→ **Work item**
Please print all of the records shown below, exactly as given.

[Stored data entries]
__________________________________________________

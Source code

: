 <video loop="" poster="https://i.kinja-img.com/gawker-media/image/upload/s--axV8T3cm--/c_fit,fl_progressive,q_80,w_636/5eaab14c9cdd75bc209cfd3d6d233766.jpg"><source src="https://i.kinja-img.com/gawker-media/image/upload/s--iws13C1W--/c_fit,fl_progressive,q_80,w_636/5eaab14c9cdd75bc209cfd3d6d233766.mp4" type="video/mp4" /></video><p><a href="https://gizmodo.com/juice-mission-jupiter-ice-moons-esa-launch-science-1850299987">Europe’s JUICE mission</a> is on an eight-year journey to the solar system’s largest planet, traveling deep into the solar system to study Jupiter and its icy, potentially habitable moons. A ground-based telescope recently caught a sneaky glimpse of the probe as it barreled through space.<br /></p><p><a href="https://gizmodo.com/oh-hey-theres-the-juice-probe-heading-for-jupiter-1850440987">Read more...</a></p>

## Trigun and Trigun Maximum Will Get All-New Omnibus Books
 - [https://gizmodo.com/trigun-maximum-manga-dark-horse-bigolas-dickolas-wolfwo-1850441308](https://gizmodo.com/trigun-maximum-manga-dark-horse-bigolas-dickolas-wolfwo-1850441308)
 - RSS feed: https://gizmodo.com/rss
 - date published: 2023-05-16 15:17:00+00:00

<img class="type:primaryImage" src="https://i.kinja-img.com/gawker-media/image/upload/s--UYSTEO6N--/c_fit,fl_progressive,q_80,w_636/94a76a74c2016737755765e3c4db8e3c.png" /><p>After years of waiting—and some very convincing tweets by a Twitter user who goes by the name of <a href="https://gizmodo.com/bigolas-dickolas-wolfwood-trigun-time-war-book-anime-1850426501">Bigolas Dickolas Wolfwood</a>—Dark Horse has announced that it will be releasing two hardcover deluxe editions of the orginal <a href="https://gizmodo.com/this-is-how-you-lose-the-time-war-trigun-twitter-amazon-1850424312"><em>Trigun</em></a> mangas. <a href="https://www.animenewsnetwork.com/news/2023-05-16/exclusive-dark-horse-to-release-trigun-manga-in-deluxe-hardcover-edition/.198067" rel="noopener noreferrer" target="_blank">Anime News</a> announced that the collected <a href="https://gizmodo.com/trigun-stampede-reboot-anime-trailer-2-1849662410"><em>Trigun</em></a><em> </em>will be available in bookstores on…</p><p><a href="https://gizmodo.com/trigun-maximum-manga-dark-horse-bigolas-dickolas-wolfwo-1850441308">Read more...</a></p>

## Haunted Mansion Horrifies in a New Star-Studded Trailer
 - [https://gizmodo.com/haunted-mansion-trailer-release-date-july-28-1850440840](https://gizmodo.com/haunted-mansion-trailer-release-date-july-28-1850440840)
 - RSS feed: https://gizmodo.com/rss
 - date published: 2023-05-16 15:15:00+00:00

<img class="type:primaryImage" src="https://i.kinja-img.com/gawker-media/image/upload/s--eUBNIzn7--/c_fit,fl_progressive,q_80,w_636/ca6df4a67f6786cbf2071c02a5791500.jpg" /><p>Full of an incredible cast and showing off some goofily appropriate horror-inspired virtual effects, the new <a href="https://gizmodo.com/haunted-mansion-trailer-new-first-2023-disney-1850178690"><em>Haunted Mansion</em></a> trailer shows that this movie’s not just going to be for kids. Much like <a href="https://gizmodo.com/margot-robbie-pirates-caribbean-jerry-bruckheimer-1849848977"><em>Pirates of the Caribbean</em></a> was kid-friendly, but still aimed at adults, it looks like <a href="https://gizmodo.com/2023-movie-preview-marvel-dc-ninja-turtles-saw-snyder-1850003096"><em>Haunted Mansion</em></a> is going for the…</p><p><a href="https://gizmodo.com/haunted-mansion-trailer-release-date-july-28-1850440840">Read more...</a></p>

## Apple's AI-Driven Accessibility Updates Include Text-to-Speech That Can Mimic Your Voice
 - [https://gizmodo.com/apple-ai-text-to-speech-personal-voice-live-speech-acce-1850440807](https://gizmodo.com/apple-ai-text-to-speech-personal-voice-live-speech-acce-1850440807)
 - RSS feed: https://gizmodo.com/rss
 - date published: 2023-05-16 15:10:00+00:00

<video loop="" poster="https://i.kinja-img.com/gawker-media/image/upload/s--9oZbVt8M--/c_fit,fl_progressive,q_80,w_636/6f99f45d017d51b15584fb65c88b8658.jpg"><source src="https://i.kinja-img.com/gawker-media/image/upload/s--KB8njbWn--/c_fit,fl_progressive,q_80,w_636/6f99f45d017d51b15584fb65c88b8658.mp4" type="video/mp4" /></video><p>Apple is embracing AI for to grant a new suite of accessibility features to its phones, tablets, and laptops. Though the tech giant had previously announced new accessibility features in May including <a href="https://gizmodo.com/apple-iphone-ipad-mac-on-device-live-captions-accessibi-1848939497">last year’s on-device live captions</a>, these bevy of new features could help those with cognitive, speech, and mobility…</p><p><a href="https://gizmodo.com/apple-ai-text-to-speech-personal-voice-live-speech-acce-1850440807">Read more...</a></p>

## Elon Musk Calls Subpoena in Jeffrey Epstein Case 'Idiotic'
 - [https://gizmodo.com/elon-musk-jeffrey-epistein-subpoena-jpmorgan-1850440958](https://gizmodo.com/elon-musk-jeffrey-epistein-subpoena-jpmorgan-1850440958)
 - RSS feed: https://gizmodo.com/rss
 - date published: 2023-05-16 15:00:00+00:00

__________________________________________________

→ **Task answer**
Source code

: <video loop="" poster="https://i.kinja-img.com/gawker-media/image/upload/s--axV8T3cm--/c_fit,fl_progressive,q_80,w_636/5eaab14c9cdd75bc209cfd3d6d233766.jpg"><source src="https://i.kinja-img.com/gawker-media/image/upload/s--iws13C1W--/c_fit,fl_progressive,q_80,w_636/5eaab14c9cdd75bc209cfd3d6d233766.mp4" type="video/mp4" /></video><p><a href="https://gizmodo.com/juice-mission-jupiter-ice-moons-esa-launch-science-1850299987">Europe’s JUICE mission</a> is on an eight-year journey to the solar system’s largest planet, traveling deep into the solar system to study Jupiter and its icy, potentially habitable moons. A ground-based telescope recently caught a sneaky glimpse of the probe as it barreled through space.<br /></p><p><a href="https://gizmodo.com/oh-hey-theres-the-juice-probe-heading-for-jupiter-1850440987">Read more...</a></p>

## Trigun and Trigun Maximum Will Get All-New Omnibus Books
 - [https://gizmodo.com/trigun-maximum-manga-dark-horse-bigolas-dickolas-wolfwo-1850441308](https://gizmodo.com/trigun-maximum-manga-dark-horse-bigolas-dickolas-wolfwo-1850441308)
 - RSS feed: https://gizmodo.com/rss
 - date published: 2023-05-16 15:17:00+00:00

<img class="type:primaryImage" src="https://i.kinja-img.com/gawker-media/image/upload/s--UYSTEO6N--/c_fit,fl_progressive,q_80,w_636/94a76a74c2016737755765e3c4db8e3c.png" /><p>After years of waiting—and some very convincing tweets by a Twitter user who goes by the name of <a href="https://gizmodo.com/bigolas-dickolas-wolfwood-trigun-time-war-book-anime-1850426501">Bigolas Dickolas Wolfwood</a>—Dark Horse has announced that it will be releasing two hardcover deluxe editions of the orginal <a href="https://gizmodo.com/this-is-how-you-lose-the-time-war-trigun-twitter-amazon-1850424312"><em>Trigun</em></a> mangas. <a href="https://www.animenewsnetwork.com/news/2023-05-16/exclusive-dark-horse-to-release-trigun-manga-in-deluxe-hardcover-edition/.198067" rel="noopener noreferrer" target="_blank">Anime News</a> announced that the collected <a href="https://gizmodo.com/trigun-stampede-reboot-anime-trailer-2-1849662410"><em>Trigun</em></a><em> </em>will be available in bookstores on…</p><p><a href="https://gizmodo.com/trigun-maximum-manga-dark-horse-bigolas-dickolas-wolfwo-1850441308">Read more...</a></p>

## Haunted Mansion Horrifies in a New Star-Studded Trailer
 - [https://gizmodo.com/haunted-mansion-trailer-release-date-july-28-1850440840](https://gizmodo.com/haunted-mansion-trailer-release-date-july-28-1850440840)
 - RSS feed: https://gizmodo.com/rss
 - date published: 2023-05-16 15:15:00+00:00

<img class="type:primaryImage" src="https://i.kinja-img.com/gawker-media/image/upload/s--eUBNIzn7--/c_fit,fl_progressive,q_80,w_636/ca6df4a67f6786cbf2071c02a5791500.jpg" /><p>Full of an incredible cast and showing off some goofily appropriate horror-inspired virtual effects, the new <a href="https://gizmodo.com/haunted-mansion-trailer-new-first-2023-disney-1850178690"><em>Haunted Mansion</em></a> trailer shows that this movie’s not just going to be for kids. Much like <a href="https://gizmodo.com/margot-robbie-pirates-caribbean-jerry-bruckheimer-1849848977"><em>Pirates of the Caribbean</em></a> was kid-friendly, but still aimed at adults, it looks like <a href="https://gizmodo.com/2023-movie-preview-marvel-dc-ninja-turtles-saw-snyder-1850003096"><em>Haunted Mansion</em></a> is going for the…</p><p><a href="https://gizmodo.com/haunted-mansion-trailer-release-date-july-28-1850440840">Read more...</a></p>

## Apple's AI-Driven Accessibility Updates Include Text-to-Speech That Can Mimic Your Voice
 - [https://gizmodo.com/apple-ai-text-to-speech-personal-voice-live-speech-acce-1850440807](https://gizmodo.com/apple-ai-text-to-speech-personal-voice-live-speech-acce-1850440807)
 - RSS feed: https://gizmodo.com/rss
 - date published: 2023-05-16 15:10:00+00:00

<video loop="" poster="https://i.kinja-img.com/gawker-media/image/upload/s--9oZbVt8M--/c_fit,fl_progressive,q_80,w_636/6f99f45d017d51b15584fb65c88b8658.jpg"><source src="https://i.kinja-img.com/gawker-media/image/upload/s--KB8njbWn--/c_fit,fl_progressive,q_80,w_636/6f99f45d017d51b15584fb65c88b8658.mp4" type="video/mp4" /></video><p>Apple is embracing AI for to grant a new suite of accessibility features to its phones, tablets, and laptops. Though the tech giant had previously announced new accessibility features in May including <a href="https://gizmodo.com/apple-iphone-ipad-mac-on-device-live-captions-accessibi-1848939497">last year’s on-device live captions</a>, these bevy of new features could help those with cognitive, speech, and mobility…</p><p><a href="https://gizmodo.com/apple-ai-text-to-speech-personal-voice-live-speech-acce-1850440807">Read more...</a></p>

## Elon Musk Calls Subpoena in Jeffrey Epstein Case 'Idiotic'
 - [https://gizmodo.com/elon-musk-jeffrey-epistein-subpoena-jpmorgan-1850440958](https://gizmodo.com/elon-musk-jeffrey-epistein-subpoena-jpmorgan-1850440958)
 - RSS feed: https://gizmodo.com/rss
 - date published: 2023-05-16 15:00:00+00:00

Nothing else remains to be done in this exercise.